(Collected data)
----

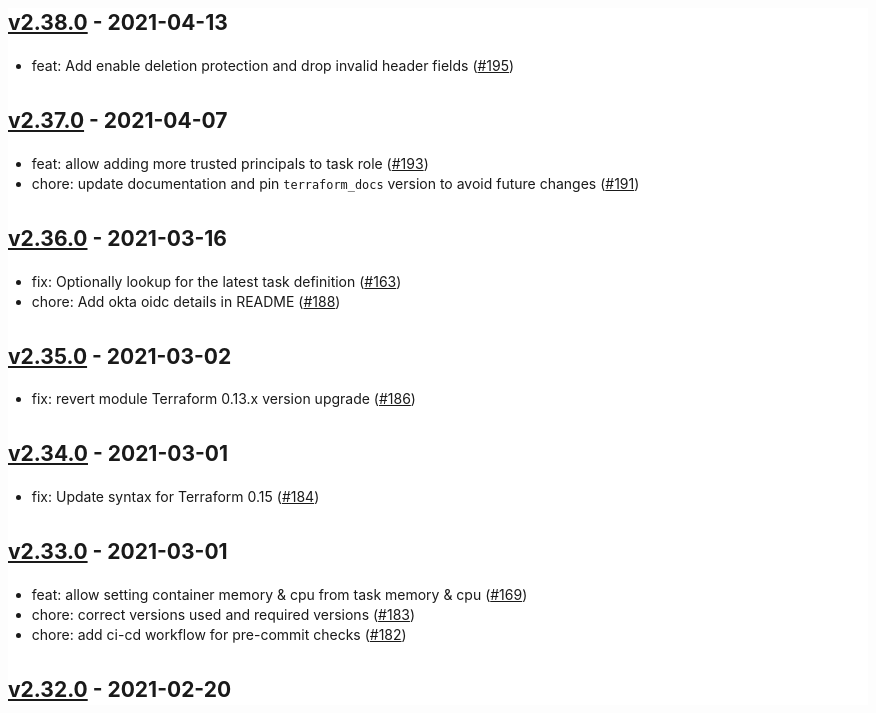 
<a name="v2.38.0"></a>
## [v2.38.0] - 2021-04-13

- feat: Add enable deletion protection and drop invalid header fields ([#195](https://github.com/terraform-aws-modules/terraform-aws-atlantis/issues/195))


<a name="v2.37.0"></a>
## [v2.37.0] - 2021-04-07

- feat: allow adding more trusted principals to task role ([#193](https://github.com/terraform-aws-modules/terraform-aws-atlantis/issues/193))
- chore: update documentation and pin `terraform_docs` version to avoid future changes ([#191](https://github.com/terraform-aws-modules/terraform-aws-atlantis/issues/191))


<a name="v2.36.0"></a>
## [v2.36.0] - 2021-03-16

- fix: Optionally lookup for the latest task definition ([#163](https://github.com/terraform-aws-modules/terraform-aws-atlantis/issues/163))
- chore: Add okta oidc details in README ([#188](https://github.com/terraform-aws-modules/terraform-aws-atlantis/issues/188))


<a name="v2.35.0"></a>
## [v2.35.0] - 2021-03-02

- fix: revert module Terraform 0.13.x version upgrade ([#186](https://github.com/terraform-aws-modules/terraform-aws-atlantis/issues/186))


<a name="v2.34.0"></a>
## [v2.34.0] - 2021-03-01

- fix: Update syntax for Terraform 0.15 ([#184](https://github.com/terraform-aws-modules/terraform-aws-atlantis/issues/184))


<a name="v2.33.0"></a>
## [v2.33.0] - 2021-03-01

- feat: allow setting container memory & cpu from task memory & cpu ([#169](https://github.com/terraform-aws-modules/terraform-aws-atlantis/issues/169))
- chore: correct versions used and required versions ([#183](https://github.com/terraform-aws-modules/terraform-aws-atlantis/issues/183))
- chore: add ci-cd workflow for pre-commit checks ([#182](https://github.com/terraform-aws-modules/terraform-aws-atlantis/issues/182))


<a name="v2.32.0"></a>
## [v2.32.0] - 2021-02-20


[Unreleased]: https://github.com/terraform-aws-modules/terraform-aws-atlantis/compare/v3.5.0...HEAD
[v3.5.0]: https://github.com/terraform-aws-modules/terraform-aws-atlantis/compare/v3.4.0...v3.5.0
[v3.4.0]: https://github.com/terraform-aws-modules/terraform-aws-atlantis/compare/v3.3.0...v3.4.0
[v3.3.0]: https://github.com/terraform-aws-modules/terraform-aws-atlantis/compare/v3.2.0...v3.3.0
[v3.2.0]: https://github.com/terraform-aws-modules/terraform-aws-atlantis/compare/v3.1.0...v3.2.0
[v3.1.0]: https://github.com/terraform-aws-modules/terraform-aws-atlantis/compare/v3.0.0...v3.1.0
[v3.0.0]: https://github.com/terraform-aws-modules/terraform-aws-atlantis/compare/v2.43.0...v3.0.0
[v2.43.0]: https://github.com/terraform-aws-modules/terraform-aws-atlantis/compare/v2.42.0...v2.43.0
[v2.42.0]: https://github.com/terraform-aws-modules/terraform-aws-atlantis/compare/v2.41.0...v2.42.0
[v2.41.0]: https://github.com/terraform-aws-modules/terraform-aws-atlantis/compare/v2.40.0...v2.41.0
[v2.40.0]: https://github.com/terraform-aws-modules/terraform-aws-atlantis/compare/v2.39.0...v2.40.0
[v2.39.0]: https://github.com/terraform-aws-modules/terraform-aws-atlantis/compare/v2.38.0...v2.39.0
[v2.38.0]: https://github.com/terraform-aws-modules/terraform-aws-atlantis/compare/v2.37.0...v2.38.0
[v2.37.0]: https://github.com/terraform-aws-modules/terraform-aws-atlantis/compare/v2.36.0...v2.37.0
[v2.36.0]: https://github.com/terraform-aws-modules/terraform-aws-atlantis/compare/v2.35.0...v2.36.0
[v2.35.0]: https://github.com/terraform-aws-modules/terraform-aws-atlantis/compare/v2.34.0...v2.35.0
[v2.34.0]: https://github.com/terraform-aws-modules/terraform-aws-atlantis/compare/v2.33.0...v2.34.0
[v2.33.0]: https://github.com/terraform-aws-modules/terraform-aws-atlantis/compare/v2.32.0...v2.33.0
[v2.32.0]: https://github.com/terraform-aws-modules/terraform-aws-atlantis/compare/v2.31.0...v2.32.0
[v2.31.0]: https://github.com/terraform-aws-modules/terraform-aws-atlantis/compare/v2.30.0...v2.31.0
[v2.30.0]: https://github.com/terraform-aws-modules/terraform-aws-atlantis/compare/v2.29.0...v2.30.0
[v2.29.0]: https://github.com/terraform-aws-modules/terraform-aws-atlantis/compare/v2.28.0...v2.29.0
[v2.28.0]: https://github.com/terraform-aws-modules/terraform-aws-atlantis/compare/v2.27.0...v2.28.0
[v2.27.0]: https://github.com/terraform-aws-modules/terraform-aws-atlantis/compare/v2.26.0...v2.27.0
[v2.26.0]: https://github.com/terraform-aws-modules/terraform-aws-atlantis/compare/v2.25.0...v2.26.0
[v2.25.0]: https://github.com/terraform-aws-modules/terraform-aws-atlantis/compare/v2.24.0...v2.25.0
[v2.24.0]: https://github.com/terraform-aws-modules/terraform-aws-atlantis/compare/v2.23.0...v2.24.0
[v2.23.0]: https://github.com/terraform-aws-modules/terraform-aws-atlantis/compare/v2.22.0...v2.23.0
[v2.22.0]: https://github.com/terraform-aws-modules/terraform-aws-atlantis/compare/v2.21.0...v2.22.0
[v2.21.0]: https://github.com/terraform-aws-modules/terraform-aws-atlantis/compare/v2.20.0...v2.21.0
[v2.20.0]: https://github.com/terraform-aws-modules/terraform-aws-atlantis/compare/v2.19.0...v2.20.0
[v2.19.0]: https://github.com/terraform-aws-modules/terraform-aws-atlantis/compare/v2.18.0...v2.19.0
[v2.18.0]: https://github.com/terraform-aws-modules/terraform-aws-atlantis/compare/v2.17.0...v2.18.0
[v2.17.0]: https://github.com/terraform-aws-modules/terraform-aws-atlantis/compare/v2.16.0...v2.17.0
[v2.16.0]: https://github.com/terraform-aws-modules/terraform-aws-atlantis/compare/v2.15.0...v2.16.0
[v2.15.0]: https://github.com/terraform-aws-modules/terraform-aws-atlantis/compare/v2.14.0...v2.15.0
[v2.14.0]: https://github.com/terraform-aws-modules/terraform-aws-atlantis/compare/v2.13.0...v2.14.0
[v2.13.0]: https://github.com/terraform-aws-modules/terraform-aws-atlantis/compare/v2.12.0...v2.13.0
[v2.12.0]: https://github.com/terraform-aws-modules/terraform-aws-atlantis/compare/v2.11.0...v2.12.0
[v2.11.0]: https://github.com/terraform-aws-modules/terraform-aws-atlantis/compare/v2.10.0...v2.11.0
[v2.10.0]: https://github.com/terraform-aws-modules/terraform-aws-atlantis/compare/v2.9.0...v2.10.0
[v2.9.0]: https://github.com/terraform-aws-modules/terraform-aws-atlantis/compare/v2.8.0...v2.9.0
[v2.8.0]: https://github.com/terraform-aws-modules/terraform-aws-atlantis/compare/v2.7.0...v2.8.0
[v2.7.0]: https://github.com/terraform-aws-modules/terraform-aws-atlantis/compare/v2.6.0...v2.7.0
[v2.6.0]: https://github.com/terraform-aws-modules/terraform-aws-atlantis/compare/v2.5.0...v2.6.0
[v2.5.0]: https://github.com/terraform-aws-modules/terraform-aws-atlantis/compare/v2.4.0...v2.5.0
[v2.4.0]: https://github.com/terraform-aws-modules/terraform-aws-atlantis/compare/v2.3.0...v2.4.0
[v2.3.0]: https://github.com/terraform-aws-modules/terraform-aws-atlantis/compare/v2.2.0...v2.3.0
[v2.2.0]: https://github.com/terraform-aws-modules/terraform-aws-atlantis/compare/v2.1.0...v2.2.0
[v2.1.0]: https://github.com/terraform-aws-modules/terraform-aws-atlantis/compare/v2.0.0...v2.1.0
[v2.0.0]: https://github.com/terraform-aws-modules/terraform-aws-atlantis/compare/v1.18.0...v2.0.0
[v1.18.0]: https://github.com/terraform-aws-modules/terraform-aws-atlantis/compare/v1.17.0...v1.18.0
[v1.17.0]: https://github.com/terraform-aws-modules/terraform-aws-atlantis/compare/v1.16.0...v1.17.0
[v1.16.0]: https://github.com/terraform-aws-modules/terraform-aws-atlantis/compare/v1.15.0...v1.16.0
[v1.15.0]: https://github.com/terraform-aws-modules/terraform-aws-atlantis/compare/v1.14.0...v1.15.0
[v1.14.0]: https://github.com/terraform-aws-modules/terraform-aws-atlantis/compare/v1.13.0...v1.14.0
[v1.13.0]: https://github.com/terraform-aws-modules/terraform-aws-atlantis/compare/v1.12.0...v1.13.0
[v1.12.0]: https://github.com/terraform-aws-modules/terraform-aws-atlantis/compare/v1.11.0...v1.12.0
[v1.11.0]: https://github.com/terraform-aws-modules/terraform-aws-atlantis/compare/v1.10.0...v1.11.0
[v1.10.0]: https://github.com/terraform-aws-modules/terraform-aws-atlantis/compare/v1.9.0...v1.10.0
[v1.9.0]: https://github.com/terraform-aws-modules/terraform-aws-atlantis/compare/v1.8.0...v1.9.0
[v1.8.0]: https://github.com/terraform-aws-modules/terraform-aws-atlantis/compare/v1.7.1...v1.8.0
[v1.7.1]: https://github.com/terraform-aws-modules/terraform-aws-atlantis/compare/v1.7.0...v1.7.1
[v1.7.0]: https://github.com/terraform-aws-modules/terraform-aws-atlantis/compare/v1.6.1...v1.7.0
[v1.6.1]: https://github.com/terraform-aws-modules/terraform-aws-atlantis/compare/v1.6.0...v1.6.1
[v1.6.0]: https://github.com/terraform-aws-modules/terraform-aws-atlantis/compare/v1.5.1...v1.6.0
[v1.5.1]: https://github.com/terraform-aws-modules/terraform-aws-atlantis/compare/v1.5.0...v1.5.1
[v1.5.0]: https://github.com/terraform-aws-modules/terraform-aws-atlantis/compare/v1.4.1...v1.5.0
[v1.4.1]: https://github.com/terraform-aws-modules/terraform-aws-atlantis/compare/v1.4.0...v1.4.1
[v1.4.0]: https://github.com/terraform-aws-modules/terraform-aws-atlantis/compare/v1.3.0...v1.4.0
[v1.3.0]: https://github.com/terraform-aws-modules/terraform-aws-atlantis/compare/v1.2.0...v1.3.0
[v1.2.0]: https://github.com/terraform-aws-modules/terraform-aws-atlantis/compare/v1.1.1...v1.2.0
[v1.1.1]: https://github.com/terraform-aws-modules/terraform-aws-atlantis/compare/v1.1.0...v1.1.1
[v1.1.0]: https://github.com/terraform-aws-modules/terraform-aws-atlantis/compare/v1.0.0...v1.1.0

----

:: TASK OBJECTIVE ::
Exactly the lines from the top of the entries through the line with "- feat: allow adding", inclusive, must be given again, with every picture omitted.

:: THE COMPLETED TASK ::
<a name="v2.38.0"></a>
## [v2.38.0] - 2021-04-13

- feat: Add enable deletion protection and drop invalid header fields ([#195](https://github.com/terraform-aws-modules/terraform-aws-atlantis/issues/195))


<a name="v2.37.0"></a>
## [v2.37.0] - 2021-04-07

- feat: allow adding more trusted principals to task role ([#193](https://github.com/terraform-aws-modules/terraform-aws-atlantis/issues/193))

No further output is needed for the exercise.